# Action item:
Transcribe the data as written, minus images.

Pictures paired with source code:
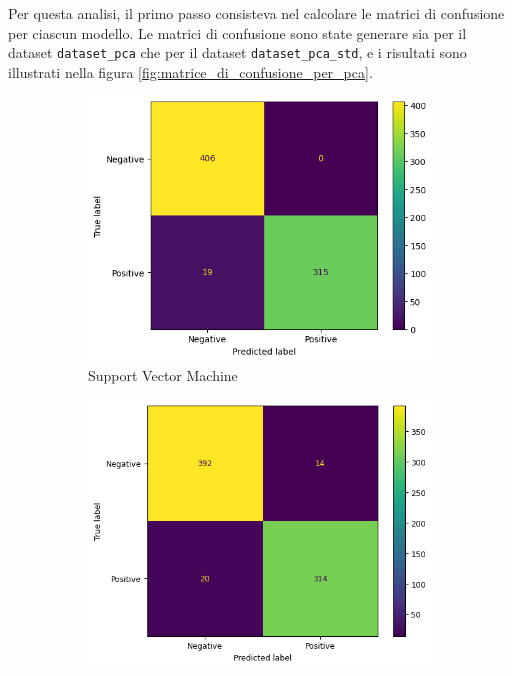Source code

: Per questa analisi, il primo passo consisteva nel calcolare le matrici di
confusione per ciascun modello. Le matrici di confusione sono state generare sia
per il dataset \texttt{dataset\_pca} che per il dataset \texttt{dataset\_pca\_std},
e i risultati sono illustrati nella figura \ref{fig:matrice_di_confusione_per_pca}.
\begin{figure}[!ht]
    \centering
    \begin{subfigure}{0.45\textwidth}
        \centering
        \includegraphics[width=\textwidth]{img/svm/matrice_confusione_pca.png}
        \caption{Support Vector Machine}
        \label{fig:matrice_di_confusione_per_SVM_pca}
    \end{subfigure}
    \hfill
    \begin{subfigure}{.45\textwidth}
        \centering
        \includegraphics[width=\textwidth]{img/gnb/confusion_matrix_pca.png}

\end{subfigure}
\end{figure}

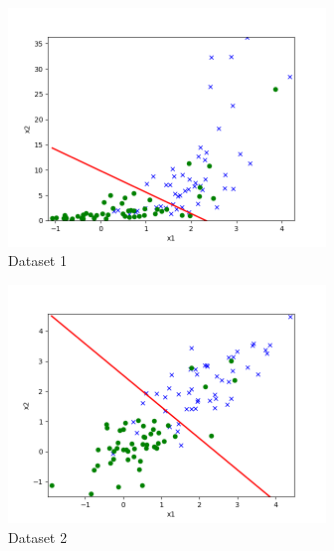 \begin{answer}
    \begin{figure}[H]
        \centering
        \includegraphics[width=0.75\textwidth]{../src/linearclass/logreg_pred_1.png}
        \caption{Dataset 1}
        \label{fig:linearclass-logreg-pred-1}
    \end{figure}
    \begin{figure}[H]
        \centering
        \includegraphics[width=0.75\textwidth]{../src/linearclass/logreg_pred_2.png}
        \caption{Dataset 2}
        \label{fig:linearclass-logreg-pred-2}
    \end{figure}
\end{answer}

# Your response:
Source code

: Per questa analisi, il primo passo consisteva nel calcolare le matrici di
confusione per ciascun modello. Le matrici di confusione sono state generare sia
per il dataset \texttt{dataset\_pca} che per il dataset \texttt{dataset\_pca\_std},
e i risultati sono illustrati nella figura \ref{fig:matrice_di_confusione_per_pca}.
\begin{figure}[!ht]
    \centering
    \begin{subfigure}{0.45\textwidth}
        \centering
        \includegraphics[width=\textwidth]{img/svm/matrice_confusione_pca.png}
        \caption{Support Vector Machine}
        \label{fig:matrice_di_confusione_per_SVM_pca}
    \end{subfigure}
    \hfill
    \begin{subfigure}{.45\textwidth}
        \centering
        \includegraphics[width=\textwidth]{img/gnb/confusion_matrix_pca.png}

\end{subfigure}
\end{figure}

 \begin{answer}
    \begin{figure}[H]
        \centering
        \includegraphics[width=0.75\textwidth]{../src/linearclass/logreg_pred_1.png}
        \caption{Dataset 1}
        \label{fig:linearclass-logreg-pred-1}
    \end{figure}
    \begin{figure}[H]
        \centering
        \includegraphics[width=0.75\textwidth]{../src/linearclass/logreg_pred_2.png}
        \caption{Dataset 2}
        \label{fig:linearclass-logreg-pred-2}
    \end{figure}
\end{answer}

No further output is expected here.